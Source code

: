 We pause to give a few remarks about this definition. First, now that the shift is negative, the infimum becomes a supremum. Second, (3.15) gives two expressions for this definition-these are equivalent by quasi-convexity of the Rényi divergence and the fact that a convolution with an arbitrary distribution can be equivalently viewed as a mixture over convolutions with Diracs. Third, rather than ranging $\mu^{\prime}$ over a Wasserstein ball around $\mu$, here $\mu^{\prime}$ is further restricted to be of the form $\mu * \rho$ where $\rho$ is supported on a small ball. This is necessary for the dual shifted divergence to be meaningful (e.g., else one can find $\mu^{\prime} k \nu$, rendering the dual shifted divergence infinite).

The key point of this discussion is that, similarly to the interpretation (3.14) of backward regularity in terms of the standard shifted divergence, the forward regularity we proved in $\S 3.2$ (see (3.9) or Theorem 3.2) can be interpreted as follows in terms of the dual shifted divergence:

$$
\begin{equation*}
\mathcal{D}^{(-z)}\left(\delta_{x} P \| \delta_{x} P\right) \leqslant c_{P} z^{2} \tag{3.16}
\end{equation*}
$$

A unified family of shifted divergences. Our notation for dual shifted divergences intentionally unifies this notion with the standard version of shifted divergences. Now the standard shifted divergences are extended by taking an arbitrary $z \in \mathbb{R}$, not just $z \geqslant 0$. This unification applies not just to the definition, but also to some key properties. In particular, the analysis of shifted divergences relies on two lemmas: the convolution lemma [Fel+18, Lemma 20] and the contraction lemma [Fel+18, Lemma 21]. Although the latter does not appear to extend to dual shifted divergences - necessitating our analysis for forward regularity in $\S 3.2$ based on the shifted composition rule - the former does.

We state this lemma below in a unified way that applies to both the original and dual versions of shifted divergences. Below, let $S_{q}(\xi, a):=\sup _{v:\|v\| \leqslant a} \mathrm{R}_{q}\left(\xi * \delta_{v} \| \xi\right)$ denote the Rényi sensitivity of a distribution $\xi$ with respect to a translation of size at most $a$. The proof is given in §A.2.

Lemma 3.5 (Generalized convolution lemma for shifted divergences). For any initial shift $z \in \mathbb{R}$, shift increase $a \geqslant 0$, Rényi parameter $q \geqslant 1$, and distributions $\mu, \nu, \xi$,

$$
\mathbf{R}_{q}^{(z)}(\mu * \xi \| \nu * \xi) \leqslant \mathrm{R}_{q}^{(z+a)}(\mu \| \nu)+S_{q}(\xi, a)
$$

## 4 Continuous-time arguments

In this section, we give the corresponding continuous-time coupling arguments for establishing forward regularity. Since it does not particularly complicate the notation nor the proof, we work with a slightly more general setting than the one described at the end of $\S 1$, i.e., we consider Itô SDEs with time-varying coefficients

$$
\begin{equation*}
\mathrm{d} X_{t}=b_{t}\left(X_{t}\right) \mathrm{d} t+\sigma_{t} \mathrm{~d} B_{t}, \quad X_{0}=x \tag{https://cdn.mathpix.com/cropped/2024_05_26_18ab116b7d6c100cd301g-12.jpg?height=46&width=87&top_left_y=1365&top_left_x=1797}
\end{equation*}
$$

=====

- **Exercise details**
Copy exactly the lines above, starting at the opening line and finishing at the line in which "shifted divergence infinite)." occurs.

- **Task output**
Source code

: We pause to give a few remarks about this definition. First, now that the shift is negative, the infimum becomes a supremum. Second, (3.15) gives two expressions for this definition-these are equivalent by quasi-convexity of the Rényi divergence and the fact that a convolution with an arbitrary distribution can be equivalently viewed as a mixture over convolutions with Diracs. Third, rather than ranging $\mu^{\prime}$ over a Wasserstein ball around $\mu$, here $\mu^{\prime}$ is further restricted to be of the form $\mu * \rho$ where $\rho$ is supported on a small ball. This is necessary for the dual shifted divergence to be meaningful (e.g., else one can find $\mu^{\prime} k \nu$, rendering the dual shifted divergence infinite).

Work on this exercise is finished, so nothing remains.